S32A-03:
A comprehensive earth model across the scales: a global full waveform update, and methodological developments

Wednesday, 17 December 2014: 10:50 AM
Michael Afanasiev, Andreas Fichtner, Daniel B Peter, Laura Anna Ermert, Korbinian Sager and Saulė Žukauskaitė, ETH Swiss Federal Institute of Technology Zurich, Zurich, Switzerland
Abstract:
We present the current state of the ‘Comprehensive Earth Model’ (CEM), a solver-independent multi-scale model of the global distribution of density and visco-elastic parameters. The overall goal of this project is to produce a model that represents the Earth on all seismically accessible scales; which contains high resolution sub-models where data and computational concerns allow, and which presents a low wavenumber Earth in regions yet to be probed in detail. To accomplish this, we have designed the model to be independent of any particular forward solver. This allows the usage of a wide variety of forward and inverse techniques, each of which may contribute updates within their respective regimes of validity.

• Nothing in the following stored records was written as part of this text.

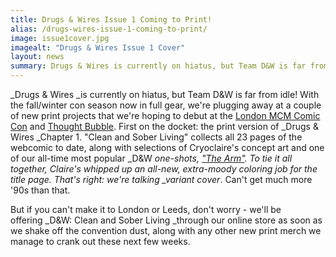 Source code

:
 ```yaml
---
title: Drugs & Wires Issue 1 Coming to Print!
alias: /drugs-wires-issue-1-coming-to-print/
image: issue1cover.jpg
imagealt: "Drugs & Wires Issue 1 Cover"
layout: news
summary: Drugs & Wires is currently on hiatus, but Team D&W is far from idle! With the fall/winter con season now in full gear, we're plugging away at a couple of new print projects that we're hoping to debut at the London MCM Comic Con and Thought Bubble.
---
```


_Drugs &amp; Wires _is currently on hiatus, but Team D&amp;W is far from idle! With the fall/winter con season now in full gear, we're plugging away at a couple of new print projects that we're hoping to debut at the [London MCM Comic Con](http://www.mcmcomiccon.com/london) and [Thought Bubble](http://thoughtbubblefestival.com/). First on the docket: the print version of _Drugs &amp; Wires _Chapter 1. "Clean and Sober Living" collects all 23 pages of the webcomic to date, along with selections of Cryoclaire's concept art and one of our all-time most popular \_D&amp;W _one-shots, ["The Arm"](http://tapastic.com/episode/143666). To tie it all together, Claire's whipped up an all-new, extra-moody coloring job for the title page. That's right: we're talking \_variant cover_. Can't get much more '90s than that.

But if you can't make it to London or Leeds, don't worry - we'll be offering _D&amp;W: Clean and Sober Living _through our online store as soon as we shake off the convention dust, along with any other new print merch we manage to crank out these next few weeks.
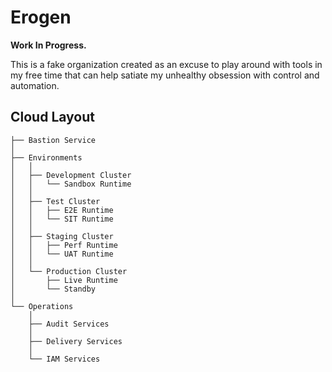 # Erogen

**Work In Progress.**

This is a fake organization created as an excuse to play around with tools in my free time that can help satiate my unhealthy obsession with control and automation.

## Cloud Layout

```
├── Bastion Service
│
├── Environments
│   │
│   ├── Development Cluster
│   │   └── Sandbox Runtime
│   │
│   ├── Test Cluster
│   │   ├── E2E Runtime
│   │   └── SIT Runtime
│   │
│   ├── Staging Cluster
│   │   ├── Perf Runtime
│   │   └── UAT Runtime
│   │
│   └── Production Cluster
│       ├── Live Runtime
│       └── Standby
│
└── Operations
    │
    ├── Audit Services
    │
    ├── Delivery Services
    │
    └── IAM Services
```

In order for these updates to be included in future releases of the CEM, they must satisfy a global reference dataset. This dataset is currently being constructed, drawing from waveform, traveltime, and normal mode catalogues, and incorporating both earthquake and ambient noise sources.

To support future multiscale inversions, we report on methodological developments surrounding the project, including specific interfaces with forward solvers and a suite of tools for processing gradient-based model updates. Advances in forward modelling codes, such as the porting of the spectral element solver SPECFEM3D to heterogeneous computing clusters, allows for the efficient and fully numerical calculation of sensitivity kernels on the global scale. Taking advantage of these developments, we present a global-scale transversely isotropic mantle-and-crust update to the CEM, with a misfit criterion based on waveform phase differences, and iterative nonlinear model perturbations found via adjoint techniques. Additionally, regional scale updates from both traveltime and waveform tomography are presented and discussed.

An open source software package has been developed, which aims to ease the processing of model updates, and which exists independently from any particular forward solver. By interpolating sensitivity kernels onto an external, regular grid, a generic collection of processing and smoothing techniques are used. This flexibility allows the package to be included in a variety of inversion workflows, from regional scale traveltime tomographies, to global scale full waveform inversions.